──────── EXERCISE DATA

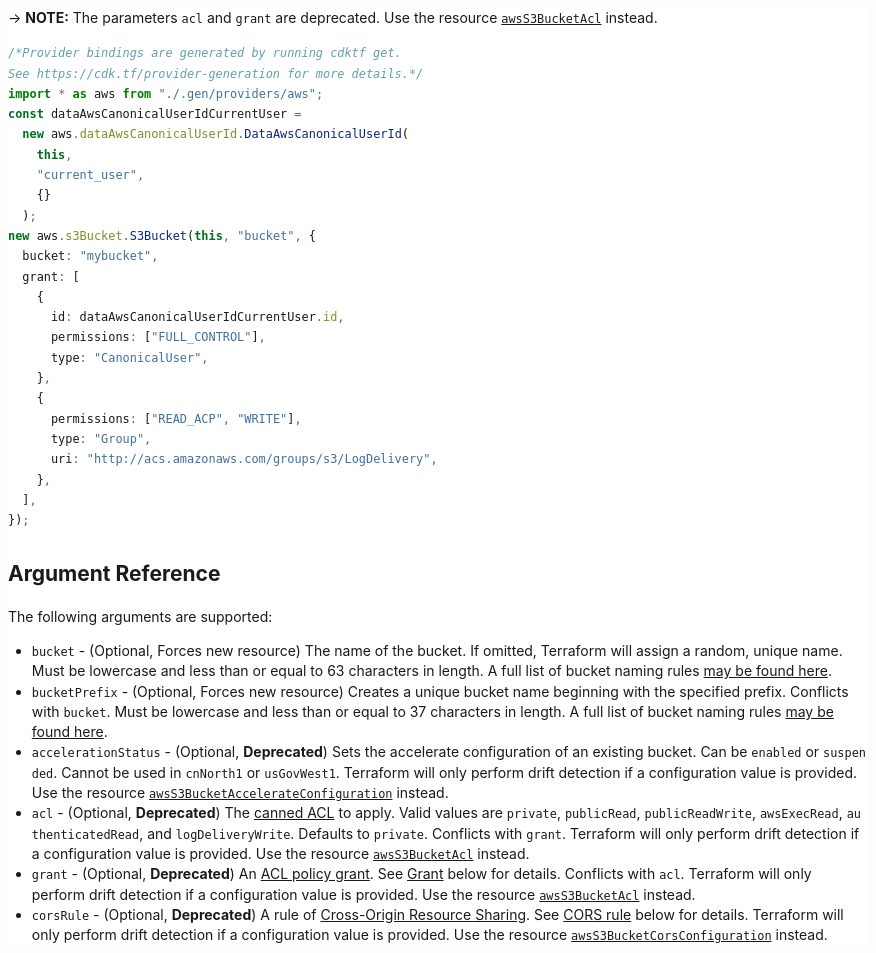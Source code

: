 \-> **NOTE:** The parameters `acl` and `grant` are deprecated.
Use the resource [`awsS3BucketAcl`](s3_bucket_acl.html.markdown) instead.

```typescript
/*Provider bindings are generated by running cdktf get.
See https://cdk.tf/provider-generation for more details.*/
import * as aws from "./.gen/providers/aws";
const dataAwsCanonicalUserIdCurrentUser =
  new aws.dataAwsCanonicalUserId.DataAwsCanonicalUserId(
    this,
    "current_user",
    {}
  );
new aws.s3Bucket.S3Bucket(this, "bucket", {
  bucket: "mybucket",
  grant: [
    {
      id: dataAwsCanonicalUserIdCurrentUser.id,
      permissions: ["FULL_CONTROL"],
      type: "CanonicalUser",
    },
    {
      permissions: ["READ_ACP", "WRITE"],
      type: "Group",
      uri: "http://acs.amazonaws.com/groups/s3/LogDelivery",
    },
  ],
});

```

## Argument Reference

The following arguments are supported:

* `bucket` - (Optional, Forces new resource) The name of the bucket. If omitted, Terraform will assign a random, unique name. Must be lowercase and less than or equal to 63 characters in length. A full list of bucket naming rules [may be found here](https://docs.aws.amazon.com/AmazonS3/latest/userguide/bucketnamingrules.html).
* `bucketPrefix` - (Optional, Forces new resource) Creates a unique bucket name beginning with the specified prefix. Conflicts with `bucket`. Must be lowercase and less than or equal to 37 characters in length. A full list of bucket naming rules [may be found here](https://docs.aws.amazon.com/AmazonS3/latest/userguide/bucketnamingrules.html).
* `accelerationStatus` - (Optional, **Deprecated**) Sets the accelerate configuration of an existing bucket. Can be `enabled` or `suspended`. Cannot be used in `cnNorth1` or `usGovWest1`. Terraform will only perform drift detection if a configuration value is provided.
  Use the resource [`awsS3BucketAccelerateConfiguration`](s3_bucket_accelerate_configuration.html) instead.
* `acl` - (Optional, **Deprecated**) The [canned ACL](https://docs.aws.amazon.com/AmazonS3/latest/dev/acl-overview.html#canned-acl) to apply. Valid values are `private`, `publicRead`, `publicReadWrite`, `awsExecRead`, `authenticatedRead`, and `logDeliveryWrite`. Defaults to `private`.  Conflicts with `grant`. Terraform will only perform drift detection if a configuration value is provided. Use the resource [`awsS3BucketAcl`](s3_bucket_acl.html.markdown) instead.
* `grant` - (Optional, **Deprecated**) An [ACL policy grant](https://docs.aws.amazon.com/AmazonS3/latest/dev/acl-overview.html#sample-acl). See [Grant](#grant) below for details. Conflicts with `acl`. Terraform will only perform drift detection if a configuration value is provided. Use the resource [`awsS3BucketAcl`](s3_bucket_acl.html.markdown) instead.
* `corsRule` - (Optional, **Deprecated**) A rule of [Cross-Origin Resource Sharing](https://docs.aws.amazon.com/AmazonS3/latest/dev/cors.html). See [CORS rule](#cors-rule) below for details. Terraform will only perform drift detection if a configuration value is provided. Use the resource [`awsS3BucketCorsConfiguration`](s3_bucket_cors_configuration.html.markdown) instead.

────────────────

WHAT IS BEING ASKED ▸ Your answer should be all lines from the data that contain "permissions".

TASK RESPONSE ▸
      permissions: ["FULL_CONTROL"],
      permissions: ["READ_ACP", "WRITE"],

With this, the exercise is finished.